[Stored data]
------------------------------------------------

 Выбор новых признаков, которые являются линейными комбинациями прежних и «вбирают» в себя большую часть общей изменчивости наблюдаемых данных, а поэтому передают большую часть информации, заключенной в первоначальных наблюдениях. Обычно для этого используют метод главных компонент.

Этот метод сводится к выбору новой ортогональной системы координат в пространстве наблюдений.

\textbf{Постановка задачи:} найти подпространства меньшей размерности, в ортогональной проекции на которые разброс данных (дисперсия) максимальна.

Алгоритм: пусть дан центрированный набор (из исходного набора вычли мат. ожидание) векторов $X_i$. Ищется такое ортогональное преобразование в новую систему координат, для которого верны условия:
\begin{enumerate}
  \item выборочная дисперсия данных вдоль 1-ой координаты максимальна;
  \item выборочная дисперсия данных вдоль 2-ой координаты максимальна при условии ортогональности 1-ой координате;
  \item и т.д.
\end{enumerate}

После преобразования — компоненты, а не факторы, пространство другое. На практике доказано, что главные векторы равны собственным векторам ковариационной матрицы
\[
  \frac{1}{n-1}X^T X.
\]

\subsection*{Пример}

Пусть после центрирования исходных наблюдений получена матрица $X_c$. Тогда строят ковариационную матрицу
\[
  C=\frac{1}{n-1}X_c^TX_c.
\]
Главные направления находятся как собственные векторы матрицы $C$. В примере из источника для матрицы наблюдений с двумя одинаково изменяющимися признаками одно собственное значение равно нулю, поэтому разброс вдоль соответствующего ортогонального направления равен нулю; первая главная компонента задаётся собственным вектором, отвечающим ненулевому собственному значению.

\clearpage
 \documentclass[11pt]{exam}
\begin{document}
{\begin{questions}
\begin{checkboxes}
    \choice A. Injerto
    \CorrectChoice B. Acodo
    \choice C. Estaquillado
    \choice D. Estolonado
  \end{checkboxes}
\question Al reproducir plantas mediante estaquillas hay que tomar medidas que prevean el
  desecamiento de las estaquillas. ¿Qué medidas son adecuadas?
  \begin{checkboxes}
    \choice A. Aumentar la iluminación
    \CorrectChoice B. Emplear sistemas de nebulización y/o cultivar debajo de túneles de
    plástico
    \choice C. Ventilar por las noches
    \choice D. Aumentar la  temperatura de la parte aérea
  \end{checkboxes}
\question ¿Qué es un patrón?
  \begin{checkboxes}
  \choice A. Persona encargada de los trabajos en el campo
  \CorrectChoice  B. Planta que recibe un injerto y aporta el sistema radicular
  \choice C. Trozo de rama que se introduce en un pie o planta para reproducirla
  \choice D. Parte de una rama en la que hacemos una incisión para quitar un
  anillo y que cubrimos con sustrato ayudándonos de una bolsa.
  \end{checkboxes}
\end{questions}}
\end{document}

------------------------------------------------

What lines of the preceding data include the string "максимальна"? Pull them out.

\textbf{Постановка задачи:} найти подпространства меньшей размерности, в ортогональной проекции на которые разброс данных (дисперсия) максимальна.
  \item выборочная дисперсия данных вдоль 1-ой координаты максимальна;
  \item выборочная дисперсия данных вдоль 2-ой координаты максимальна при условии ортогональности 1-ой координате;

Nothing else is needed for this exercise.